4. Nix the artificial sugar. If you hold a Walden Farms Platinum visa card you are setting yourself up for a metabolic nightmare. Artificial sugars DO have calories. A packet of splenda is 2.5 calories and if you use multiple packages, you can do the math. A cup of splenda has 96 calories and 27 totally wasted carbohydrates. A number of recent studies suggest that the body does in fact react to artificial sugars much in the same way it does to sugar and appears to stoke the sugar fire/produce sugar cravings in some individuals. A number of people have reported a wide range of allergic responses to splenda. Walk away.
5. Drink plenty of fluids including water. Your body is primarily composed of water. Water is essential for all of the fundamental biochemical processes that occur in your body. It is essential for good health. Many people are chronically dehydrated. They cannot distinguish between thirst and hunger.

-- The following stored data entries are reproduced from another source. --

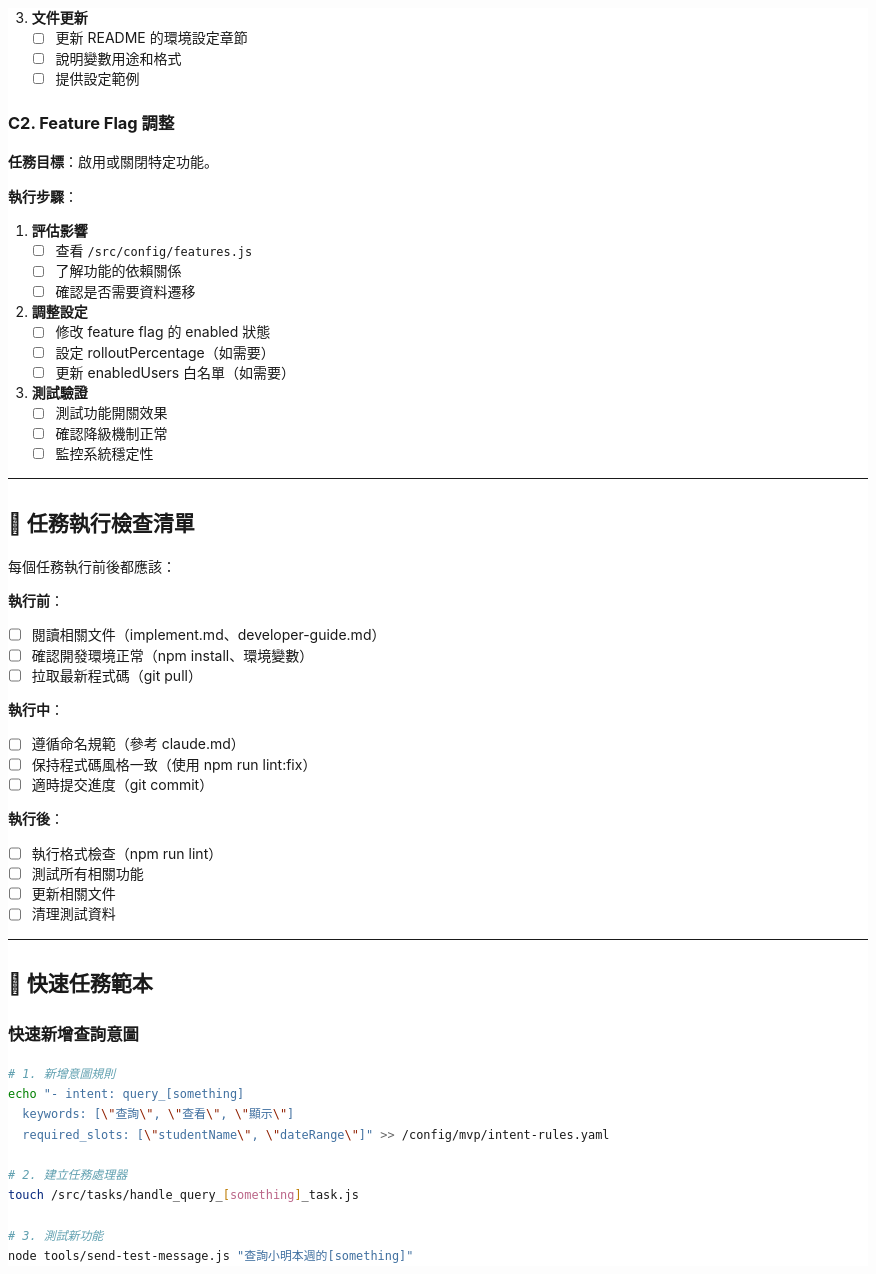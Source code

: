 3. **文件更新**
   - [ ] 更新 README 的環境設定章節
   - [ ] 說明變數用途和格式
   - [ ] 提供設定範例

### C2. Feature Flag 調整

**任務目標**：啟用或關閉特定功能。

**執行步驟**：
1. **評估影響**
   - [ ] 查看 `/src/config/features.js`
   - [ ] 了解功能的依賴關係
   - [ ] 確認是否需要資料遷移

2. **調整設定**
   - [ ] 修改 feature flag 的 enabled 狀態
   - [ ] 設定 rolloutPercentage（如需要）
   - [ ] 更新 enabledUsers 白名單（如需要）

3. **測試驗證**
   - [ ] 測試功能開關效果
   - [ ] 確認降級機制正常
   - [ ] 監控系統穩定性

---

## 📝 任務執行檢查清單

每個任務執行前後都應該：

**執行前**：
- [ ] 閱讀相關文件（implement.md、developer-guide.md）
- [ ] 確認開發環境正常（npm install、環境變數）
- [ ] 拉取最新程式碼（git pull）

**執行中**：
- [ ] 遵循命名規範（參考 claude.md）
- [ ] 保持程式碼風格一致（使用 npm run lint:fix）
- [ ] 適時提交進度（git commit）

**執行後**：
- [ ] 執行格式檢查（npm run lint）
- [ ] 測試所有相關功能
- [ ] 更新相關文件
- [ ] 清理測試資料

---

## 🚀 快速任務範本

### 快速新增查詢意圖
```bash
# 1. 新增意圖規則
echo "- intent: query_[something]
  keywords: [\"查詢\", \"查看\", \"顯示\"]
  required_slots: [\"studentName\", \"dateRange\"]" >> /config/mvp/intent-rules.yaml

# 2. 建立任務處理器
touch /src/tasks/handle_query_[something]_task.js

# 3. 測試新功能
node tools/send-test-message.js "查詢小明本週的[something]"
```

Often when you think you are hungry, you are actually thirsty. Water has ZERO calories. Drinking plenty of water has been shown to stoke the metabolism. Drink up!
6. Don’t try to compensate (diet/exercise) for overeating. Listen to your body! Don’t over-exercise in an effort to burn off any food you may have consumed during a binge. This is guaranteed to result in exhaustion and to contribute to subsequent binging. If you do more cardio in an effort to compensate, listen to your body and if you are hungry, eat! Do not purposely miss a meal or under eat as this strategy is guaranteed to back fire and lead to further binging.
7. Immediately following your competition take a few days off from the gym and allow your body to recover. Your hard-won muscles won’t atrophy overnight -guaranteed! In fact, by resting you will really help yourself to stay on track in terms of your diet. Competing is extremely hard work - very stressful for your body. Following competition, your body is tired/exhausted/beat up and will rebel and demand more food if you insist on overdoing it by going back at it full throttle in the gym.
8. Remember you can’t put on a significant amount of weight by overeating in one day. It takes a series of poor days to put on weight so if you do binge, get back on track in terms of your diet and exercise program as soon as possible.
Final thoughts: if things do get out of control, take a deep breath. You really aren’t alone. You aren’t the first nor unfortunately will you be the last person to experience rebound. Reach out to your coach and if that’s not working reach out to the greater community as help IS out there. Anyone who has undergone the demands of dieting down for competition CAN get back on track and you CAN lose any unwanted weight you have gained. Big hug! I know - sigh - I HAVE been there!